## EXTRACTED DATA

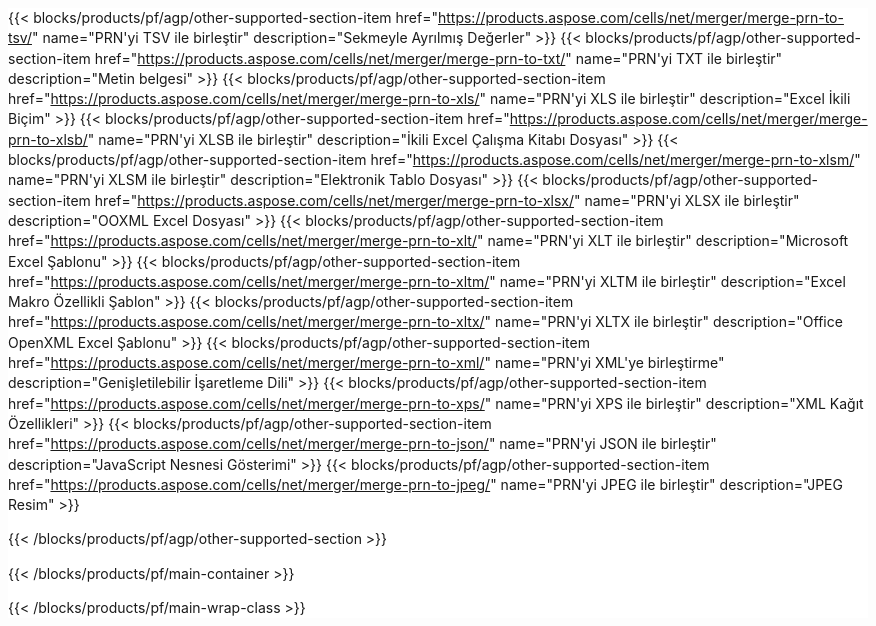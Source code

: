 {{< blocks/products/pf/agp/other-supported-section-item href="https://products.aspose.com/cells/net/merger/merge-prn-to-tsv/" name="PRN\'yi TSV ile birleştir" description="Sekmeyle Ayrılmış Değerler" >}}
{{< blocks/products/pf/agp/other-supported-section-item href="https://products.aspose.com/cells/net/merger/merge-prn-to-txt/" name="PRN\'yi TXT ile birleştir" description="Metin belgesi" >}}
{{< blocks/products/pf/agp/other-supported-section-item href="https://products.aspose.com/cells/net/merger/merge-prn-to-xls/" name="PRN\'yi XLS ile birleştir" description="Excel İkili Biçim" >}}
{{< blocks/products/pf/agp/other-supported-section-item href="https://products.aspose.com/cells/net/merger/merge-prn-to-xlsb/" name="PRN\'yi XLSB ile birleştir" description="İkili Excel Çalışma Kitabı Dosyası" >}}
{{< blocks/products/pf/agp/other-supported-section-item href="https://products.aspose.com/cells/net/merger/merge-prn-to-xlsm/" name="PRN\'yi XLSM ile birleştir" description="Elektronik Tablo Dosyası" >}}
{{< blocks/products/pf/agp/other-supported-section-item href="https://products.aspose.com/cells/net/merger/merge-prn-to-xlsx/" name="PRN\'yi XLSX ile birleştir" description="OOXML Excel Dosyası" >}}
{{< blocks/products/pf/agp/other-supported-section-item href="https://products.aspose.com/cells/net/merger/merge-prn-to-xlt/" name="PRN\'yi XLT ile birleştir" description="Microsoft Excel Şablonu" >}}
{{< blocks/products/pf/agp/other-supported-section-item href="https://products.aspose.com/cells/net/merger/merge-prn-to-xltm/" name="PRN\'yi XLTM ile birleştir" description="Excel Makro Özellikli Şablon" >}}
{{< blocks/products/pf/agp/other-supported-section-item href="https://products.aspose.com/cells/net/merger/merge-prn-to-xltx/" name="PRN\'yi XLTX ile birleştir" description="Office OpenXML Excel Şablonu" >}}
{{< blocks/products/pf/agp/other-supported-section-item href="https://products.aspose.com/cells/net/merger/merge-prn-to-xml/" name="PRN\'yi XML\'ye birleştirme" description="Genişletilebilir İşaretleme Dili" >}}
{{< blocks/products/pf/agp/other-supported-section-item href="https://products.aspose.com/cells/net/merger/merge-prn-to-xps/" name="PRN\'yi XPS ile birleştir" description="XML Kağıt Özellikleri" >}}
{{< blocks/products/pf/agp/other-supported-section-item href="https://products.aspose.com/cells/net/merger/merge-prn-to-json/" name="PRN\'yi JSON ile birleştir" description="JavaScript Nesnesi Gösterimi" >}}
{{< blocks/products/pf/agp/other-supported-section-item href="https://products.aspose.com/cells/net/merger/merge-prn-to-jpeg/" name="PRN\'yi JPEG ile birleştir" description="JPEG Resim" >}}

{{< /blocks/products/pf/agp/other-supported-section >}}

{{< /blocks/products/pf/main-container >}}
    
{{< /blocks/products/pf/main-wrap-class >}}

## WHAT YOU SHOULD DO
Filter the entries above and return only the lines holding "İkili".

## TASK OUTPUT
{{< blocks/products/pf/agp/other-supported-section-item href="https://products.aspose.com/cells/net/merger/merge-prn-to-xls/" name="PRN\'yi XLS ile birleştir" description="Excel İkili Biçim" >}}
{{< blocks/products/pf/agp/other-supported-section-item href="https://products.aspose.com/cells/net/merger/merge-prn-to-xlsb/" name="PRN\'yi XLSB ile birleştir" description="İkili Excel Çalışma Kitabı Dosyası" >}}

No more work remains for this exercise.